The problem
Whenever the word "University" appears in a line of the data below, copy that line.

-- Opening Marker --

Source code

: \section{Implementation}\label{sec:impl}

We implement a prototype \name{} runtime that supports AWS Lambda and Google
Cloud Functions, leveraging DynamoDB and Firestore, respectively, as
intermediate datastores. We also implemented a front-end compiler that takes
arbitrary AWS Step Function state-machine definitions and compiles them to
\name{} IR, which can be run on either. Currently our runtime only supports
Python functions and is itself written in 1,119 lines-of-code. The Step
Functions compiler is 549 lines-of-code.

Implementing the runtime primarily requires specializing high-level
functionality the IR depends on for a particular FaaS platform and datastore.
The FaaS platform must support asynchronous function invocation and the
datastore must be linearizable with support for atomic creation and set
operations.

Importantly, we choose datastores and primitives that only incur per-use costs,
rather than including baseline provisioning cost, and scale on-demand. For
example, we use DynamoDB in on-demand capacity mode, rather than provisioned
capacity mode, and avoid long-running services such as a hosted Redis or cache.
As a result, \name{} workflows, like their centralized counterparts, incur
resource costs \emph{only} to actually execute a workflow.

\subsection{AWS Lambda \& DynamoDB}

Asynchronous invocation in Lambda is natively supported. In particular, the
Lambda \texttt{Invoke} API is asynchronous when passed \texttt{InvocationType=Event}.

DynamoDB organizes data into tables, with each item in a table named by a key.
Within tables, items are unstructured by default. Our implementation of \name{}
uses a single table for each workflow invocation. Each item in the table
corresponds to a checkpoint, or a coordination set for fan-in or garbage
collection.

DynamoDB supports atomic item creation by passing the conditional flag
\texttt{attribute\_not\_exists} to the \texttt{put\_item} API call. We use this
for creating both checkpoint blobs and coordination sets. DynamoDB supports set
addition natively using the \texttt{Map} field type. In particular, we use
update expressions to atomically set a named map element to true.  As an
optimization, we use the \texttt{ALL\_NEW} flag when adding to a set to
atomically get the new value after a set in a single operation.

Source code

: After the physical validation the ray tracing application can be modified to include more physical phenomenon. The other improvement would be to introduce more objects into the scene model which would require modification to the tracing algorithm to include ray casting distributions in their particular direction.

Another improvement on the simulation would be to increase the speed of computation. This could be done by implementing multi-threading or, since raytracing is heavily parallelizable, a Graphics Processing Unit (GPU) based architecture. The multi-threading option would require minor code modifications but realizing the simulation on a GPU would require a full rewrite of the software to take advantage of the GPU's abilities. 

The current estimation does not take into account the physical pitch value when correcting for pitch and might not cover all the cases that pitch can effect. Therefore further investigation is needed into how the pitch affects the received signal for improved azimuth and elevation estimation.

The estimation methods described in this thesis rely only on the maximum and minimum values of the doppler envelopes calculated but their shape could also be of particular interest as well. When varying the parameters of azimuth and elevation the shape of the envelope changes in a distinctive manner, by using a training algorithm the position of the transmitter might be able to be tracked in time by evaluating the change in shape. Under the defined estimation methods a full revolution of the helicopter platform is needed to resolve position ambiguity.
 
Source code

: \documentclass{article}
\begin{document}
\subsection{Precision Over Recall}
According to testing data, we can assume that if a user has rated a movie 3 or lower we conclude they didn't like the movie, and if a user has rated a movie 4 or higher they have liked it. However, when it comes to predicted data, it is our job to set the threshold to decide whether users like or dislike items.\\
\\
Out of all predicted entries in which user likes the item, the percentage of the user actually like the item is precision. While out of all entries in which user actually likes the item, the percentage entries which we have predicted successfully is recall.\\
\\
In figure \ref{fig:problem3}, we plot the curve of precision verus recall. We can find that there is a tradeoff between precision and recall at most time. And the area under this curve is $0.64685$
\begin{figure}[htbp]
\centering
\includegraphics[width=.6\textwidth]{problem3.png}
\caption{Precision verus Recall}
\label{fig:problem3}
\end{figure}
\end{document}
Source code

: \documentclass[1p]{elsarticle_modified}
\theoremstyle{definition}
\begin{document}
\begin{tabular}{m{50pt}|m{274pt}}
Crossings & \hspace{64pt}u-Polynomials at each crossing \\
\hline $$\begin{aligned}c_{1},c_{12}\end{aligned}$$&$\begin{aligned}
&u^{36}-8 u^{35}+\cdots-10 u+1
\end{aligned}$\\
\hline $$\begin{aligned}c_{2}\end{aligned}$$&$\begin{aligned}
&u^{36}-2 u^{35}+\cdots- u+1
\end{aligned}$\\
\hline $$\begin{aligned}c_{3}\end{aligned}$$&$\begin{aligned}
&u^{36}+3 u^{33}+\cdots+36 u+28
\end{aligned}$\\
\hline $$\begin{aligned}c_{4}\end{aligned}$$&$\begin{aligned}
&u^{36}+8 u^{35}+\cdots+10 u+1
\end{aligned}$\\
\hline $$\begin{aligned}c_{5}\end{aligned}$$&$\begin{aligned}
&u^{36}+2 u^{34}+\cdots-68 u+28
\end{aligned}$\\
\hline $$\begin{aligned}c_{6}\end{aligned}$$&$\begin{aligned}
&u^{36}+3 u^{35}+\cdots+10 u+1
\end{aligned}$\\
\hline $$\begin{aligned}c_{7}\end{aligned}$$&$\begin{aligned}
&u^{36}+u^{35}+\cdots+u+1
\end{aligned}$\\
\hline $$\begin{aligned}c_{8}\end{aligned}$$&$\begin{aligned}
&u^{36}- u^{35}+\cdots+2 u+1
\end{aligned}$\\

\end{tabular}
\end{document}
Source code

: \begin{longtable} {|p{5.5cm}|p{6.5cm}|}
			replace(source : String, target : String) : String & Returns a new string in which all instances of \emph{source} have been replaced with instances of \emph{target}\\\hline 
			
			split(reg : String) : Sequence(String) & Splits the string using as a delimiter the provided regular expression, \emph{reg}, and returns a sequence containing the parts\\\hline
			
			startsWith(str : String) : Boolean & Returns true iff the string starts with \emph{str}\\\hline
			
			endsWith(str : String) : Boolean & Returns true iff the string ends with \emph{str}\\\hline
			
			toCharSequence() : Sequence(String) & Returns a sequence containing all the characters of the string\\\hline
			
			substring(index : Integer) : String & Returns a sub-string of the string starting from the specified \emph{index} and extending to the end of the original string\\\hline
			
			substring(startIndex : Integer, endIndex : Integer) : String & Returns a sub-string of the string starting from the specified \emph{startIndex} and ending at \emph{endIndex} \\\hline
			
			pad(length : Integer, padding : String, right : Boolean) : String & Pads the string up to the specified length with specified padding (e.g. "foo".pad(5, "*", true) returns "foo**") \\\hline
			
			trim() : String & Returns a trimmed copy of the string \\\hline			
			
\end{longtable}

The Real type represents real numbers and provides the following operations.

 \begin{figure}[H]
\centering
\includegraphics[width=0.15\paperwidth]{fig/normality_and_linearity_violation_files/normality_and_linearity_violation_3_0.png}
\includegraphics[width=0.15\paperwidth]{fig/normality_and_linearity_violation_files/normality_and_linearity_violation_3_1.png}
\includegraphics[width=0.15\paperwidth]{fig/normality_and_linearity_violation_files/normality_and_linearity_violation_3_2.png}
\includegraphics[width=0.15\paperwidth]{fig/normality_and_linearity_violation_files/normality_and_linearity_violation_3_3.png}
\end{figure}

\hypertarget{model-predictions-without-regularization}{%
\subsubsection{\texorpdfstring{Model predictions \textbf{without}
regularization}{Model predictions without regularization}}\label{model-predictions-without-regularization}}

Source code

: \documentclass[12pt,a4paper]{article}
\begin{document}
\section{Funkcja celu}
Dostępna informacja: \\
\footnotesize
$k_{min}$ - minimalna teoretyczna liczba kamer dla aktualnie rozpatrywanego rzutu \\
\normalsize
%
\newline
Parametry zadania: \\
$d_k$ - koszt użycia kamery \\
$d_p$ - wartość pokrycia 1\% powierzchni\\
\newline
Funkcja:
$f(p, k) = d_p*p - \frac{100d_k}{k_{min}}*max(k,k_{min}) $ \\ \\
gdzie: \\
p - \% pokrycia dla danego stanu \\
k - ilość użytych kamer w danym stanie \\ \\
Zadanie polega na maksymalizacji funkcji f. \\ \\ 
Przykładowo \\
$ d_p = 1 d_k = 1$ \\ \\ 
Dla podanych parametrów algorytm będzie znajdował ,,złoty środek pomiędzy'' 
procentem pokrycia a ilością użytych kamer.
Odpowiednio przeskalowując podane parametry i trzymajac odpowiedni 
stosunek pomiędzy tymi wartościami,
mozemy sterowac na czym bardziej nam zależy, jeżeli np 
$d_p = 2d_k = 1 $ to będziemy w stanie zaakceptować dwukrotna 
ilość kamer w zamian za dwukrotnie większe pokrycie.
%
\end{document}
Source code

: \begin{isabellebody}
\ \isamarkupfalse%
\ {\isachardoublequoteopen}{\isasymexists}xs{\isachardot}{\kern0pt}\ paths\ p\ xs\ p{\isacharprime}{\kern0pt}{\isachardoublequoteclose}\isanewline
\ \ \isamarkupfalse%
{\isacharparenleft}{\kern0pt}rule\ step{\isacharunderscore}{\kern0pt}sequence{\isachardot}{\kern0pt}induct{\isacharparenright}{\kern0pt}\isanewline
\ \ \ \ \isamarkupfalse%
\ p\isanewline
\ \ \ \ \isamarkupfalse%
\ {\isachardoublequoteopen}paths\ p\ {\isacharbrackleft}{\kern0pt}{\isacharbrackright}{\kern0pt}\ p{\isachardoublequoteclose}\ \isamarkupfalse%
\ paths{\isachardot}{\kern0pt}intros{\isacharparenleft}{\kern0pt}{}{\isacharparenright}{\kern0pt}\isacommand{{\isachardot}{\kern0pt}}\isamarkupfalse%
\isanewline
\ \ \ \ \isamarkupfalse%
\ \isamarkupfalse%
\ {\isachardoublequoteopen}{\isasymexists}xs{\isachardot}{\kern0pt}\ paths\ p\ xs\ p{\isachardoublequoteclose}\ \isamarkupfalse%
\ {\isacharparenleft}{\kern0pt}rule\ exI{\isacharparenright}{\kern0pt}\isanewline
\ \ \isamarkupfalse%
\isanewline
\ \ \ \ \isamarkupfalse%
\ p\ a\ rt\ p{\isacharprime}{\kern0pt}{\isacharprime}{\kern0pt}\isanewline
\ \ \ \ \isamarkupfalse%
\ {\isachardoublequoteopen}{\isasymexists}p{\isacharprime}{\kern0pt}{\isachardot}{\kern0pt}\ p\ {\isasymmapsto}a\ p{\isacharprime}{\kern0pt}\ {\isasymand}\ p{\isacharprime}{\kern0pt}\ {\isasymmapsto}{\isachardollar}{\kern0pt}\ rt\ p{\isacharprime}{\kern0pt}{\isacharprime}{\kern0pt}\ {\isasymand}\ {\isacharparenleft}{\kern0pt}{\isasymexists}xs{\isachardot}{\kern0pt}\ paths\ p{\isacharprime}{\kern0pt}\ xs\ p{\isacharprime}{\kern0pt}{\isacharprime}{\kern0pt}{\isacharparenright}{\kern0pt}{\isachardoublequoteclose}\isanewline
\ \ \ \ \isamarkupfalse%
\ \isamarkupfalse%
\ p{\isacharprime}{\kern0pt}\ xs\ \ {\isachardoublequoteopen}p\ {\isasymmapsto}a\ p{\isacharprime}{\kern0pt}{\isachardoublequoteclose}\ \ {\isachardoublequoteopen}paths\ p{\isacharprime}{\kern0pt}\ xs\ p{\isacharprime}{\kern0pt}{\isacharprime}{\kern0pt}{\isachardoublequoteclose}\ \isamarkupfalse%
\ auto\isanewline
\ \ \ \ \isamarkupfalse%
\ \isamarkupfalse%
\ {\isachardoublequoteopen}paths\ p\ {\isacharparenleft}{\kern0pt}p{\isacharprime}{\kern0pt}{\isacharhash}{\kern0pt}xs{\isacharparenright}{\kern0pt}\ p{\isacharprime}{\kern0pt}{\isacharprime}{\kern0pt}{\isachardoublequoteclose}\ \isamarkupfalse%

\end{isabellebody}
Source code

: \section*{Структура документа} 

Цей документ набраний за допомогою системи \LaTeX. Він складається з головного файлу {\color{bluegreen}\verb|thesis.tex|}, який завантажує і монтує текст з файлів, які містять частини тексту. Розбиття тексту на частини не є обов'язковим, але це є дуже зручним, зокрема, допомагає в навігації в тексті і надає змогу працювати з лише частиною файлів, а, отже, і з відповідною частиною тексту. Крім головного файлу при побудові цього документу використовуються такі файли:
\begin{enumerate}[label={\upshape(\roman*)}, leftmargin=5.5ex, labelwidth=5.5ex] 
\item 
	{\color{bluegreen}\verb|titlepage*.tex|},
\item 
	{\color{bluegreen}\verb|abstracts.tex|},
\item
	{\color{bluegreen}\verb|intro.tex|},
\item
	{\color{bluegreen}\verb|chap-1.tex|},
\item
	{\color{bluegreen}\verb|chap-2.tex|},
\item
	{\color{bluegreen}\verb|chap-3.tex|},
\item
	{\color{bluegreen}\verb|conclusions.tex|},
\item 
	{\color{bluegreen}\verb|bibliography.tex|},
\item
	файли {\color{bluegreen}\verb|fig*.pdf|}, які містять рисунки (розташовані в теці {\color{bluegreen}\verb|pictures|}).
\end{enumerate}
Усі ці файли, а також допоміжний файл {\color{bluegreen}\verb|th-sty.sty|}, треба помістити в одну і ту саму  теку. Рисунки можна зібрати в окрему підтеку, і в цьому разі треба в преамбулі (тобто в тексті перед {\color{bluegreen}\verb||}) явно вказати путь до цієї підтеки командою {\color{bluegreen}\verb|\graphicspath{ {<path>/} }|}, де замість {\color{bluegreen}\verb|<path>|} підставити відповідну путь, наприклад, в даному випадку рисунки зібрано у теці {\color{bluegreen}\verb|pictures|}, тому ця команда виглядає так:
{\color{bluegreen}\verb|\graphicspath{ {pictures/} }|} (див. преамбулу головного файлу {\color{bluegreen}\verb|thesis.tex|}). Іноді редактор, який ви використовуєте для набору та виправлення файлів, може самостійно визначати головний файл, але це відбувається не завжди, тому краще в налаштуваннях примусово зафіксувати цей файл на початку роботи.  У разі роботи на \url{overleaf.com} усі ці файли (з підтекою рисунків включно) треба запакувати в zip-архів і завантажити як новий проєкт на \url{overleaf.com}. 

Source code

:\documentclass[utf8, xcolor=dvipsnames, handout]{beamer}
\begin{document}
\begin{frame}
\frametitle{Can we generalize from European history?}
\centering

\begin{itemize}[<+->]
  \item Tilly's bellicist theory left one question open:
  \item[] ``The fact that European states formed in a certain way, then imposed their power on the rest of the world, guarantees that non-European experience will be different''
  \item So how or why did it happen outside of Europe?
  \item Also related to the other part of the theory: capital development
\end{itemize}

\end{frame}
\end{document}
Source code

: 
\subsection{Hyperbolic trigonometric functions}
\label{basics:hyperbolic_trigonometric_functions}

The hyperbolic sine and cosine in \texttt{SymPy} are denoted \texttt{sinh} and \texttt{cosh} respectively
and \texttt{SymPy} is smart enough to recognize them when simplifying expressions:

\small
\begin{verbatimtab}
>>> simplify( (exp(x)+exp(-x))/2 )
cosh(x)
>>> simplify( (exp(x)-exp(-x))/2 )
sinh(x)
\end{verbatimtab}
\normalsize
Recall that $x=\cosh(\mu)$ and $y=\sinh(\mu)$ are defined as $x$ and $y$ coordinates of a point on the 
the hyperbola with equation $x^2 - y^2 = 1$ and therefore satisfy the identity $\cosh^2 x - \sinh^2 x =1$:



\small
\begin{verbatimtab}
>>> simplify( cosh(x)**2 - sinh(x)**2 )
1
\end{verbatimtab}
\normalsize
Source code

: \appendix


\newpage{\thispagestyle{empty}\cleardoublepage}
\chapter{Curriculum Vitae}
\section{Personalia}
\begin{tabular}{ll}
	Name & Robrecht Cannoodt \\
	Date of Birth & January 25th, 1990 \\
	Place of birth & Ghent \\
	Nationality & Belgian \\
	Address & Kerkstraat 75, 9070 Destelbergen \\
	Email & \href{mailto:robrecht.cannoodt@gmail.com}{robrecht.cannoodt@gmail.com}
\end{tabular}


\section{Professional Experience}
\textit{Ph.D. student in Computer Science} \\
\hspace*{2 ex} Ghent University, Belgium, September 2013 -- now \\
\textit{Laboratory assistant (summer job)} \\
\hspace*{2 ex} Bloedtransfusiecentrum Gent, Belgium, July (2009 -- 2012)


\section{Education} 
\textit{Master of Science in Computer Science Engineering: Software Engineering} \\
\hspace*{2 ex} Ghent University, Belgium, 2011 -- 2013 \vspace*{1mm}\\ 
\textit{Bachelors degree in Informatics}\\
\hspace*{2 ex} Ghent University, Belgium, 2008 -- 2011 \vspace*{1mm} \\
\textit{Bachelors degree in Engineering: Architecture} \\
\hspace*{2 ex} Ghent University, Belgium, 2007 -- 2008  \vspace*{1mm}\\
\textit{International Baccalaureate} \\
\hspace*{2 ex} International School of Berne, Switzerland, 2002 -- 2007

-- Closing Marker --

Response area
\hspace*{2 ex} Ghent University, Belgium, September 2013 -- now \\
\hspace*{2 ex} Ghent University, Belgium, 2011 -- 2013 \vspace*{1mm}\\ 
\hspace*{2 ex} Ghent University, Belgium, 2008 -- 2011 \vspace*{1mm} \\
\hspace*{2 ex} Ghent University, Belgium, 2007 -- 2008  \vspace*{1mm}\\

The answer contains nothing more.